Suas obras reúnem linguagens e representações ligadas à química e à medicina, diferentes maneiras de observar o cosmos e narrativas sobre a origem do mundo

A Gentil Carioca São Paulo apresenta “Denilson Baniwa: Yawara Akanga”, a partir do dia 07 de abril de 2026 (terça-feira), a partir das 16h, a nova mostra do artista visual indígena em que apresenta 10 obras inéditas feitas em fibra de tururi, produzidas em 2025, em que dá continuidade à sua pesquisa sobre a presença não indígena na região do Rio Negro e no território amazônico. O texto crítico fica a cargo do curador chefe do Museo Universitário del Chopo da Cidade do México, Miguel A. López. É a segunda solo na unidade paulista, precedida pela mostra “Moqueca de Maridos”, realizada em 2023.
Suas obras revisitam o passado por meio da reinterpretação de imagens de tradições e representações locais, instituições europeias e norte-americanas (incluindo o Musée du Quai Branly, na França; o Museu Nacional de Etnologia de Lisboa, em Portugal; a Biblioteca da Universidade de Princeton e a Fundação Getty, ambas nos Estados Unidos), bem como arquivos fotográficos de internatos católicos e missões salesianas em aldeias amazônicas.
Uma ode à natureza
Criadas com pigmentos naturais, carvão e penas de aves sobre fibras de casca de árvore, essas peças funcionam tanto como testemunhos ancestrais quanto como diagramas contemporâneos das forças que moldam os corpos e a vida na Amazônia.
Frases como “Antes do pecado, todos bebiam CAXIRI!” ou “FÉ! Fé! Luta! Luta!” destacam a transição entre a imposição religiosa e as formas de resistência anticolonial, enquanto a presença de imagens de deuses e espiritualidades indígenas ao lado de figuras da mitologia grega e romana demonstra uma tentativa de posicionar as histórias amazônicas como pontos de partida para repensar a filosofia e a história ocidentais.
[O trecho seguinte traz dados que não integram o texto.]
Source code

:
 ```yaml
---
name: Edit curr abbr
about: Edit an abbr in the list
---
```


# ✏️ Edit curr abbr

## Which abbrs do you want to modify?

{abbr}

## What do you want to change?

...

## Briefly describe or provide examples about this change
“Ao mesmo tempo, as obras mostram a construção da subjetividade indígena como um processo constante de negociação e resistência, no qual — diferentemente da perspectiva ocidental moderna — animais, plantas e forças espirituais ocupam um papel de liderança”, afirma o curador Miguel A. López em seu texto.
Instalação multimídia
Recentemente, ele apresentou a vídeo-instalação “O JARDIM” (Trilogia das Plantas 2), juntamente com o cineasta Felipe M. Bragança, de nov/2025 a jan/2026, na mesma unidade da Gentil carioca, na Travessa Dona Paula, em Higienópolis, em São Paulo. O projeto é parte de uma trilogia que mistura narrativas do povo Baniwa com a filosofia do italiano Emanuele Coccia (que faz uma participação na obra) para projetar a ideia de uma iminente “revolução vegetal”. A obra foi realizada com o apoio do RUMOS ITAÚ CULTURAL.
Sobre Denilson Baniwa
Artista amazônida de origem na nação Baniwa, tem como base de trabalho a pesquisa sobre aparecimentos e desaparecimentos de indígenas na História Oficial do Brasil, ao mesmo tempo em que busca nas cosmologias indígenas e suas representações artísticas um possível método de compartilhar conhecimentos ancestrais e ao mesmo tempo criar um banco de dados com essas cosmologias como modo de salvaguardá-las.
Participou de exposições no CCBB, Pinacoteca de São Paulo, CCSP, Centro de Artes Hélio Oiticica, Museu Afro Brasil, MASP, MAR, Museu do Amanhã, Bienal de Sidney, Bienal de São Paulo, Getty Museum em Los Angeles, Museo Amparo no México, Inhotim, dentre outros. Em 2024, foi um dos curadores do Pavilhão Brasileiro na Bienal de Veneza.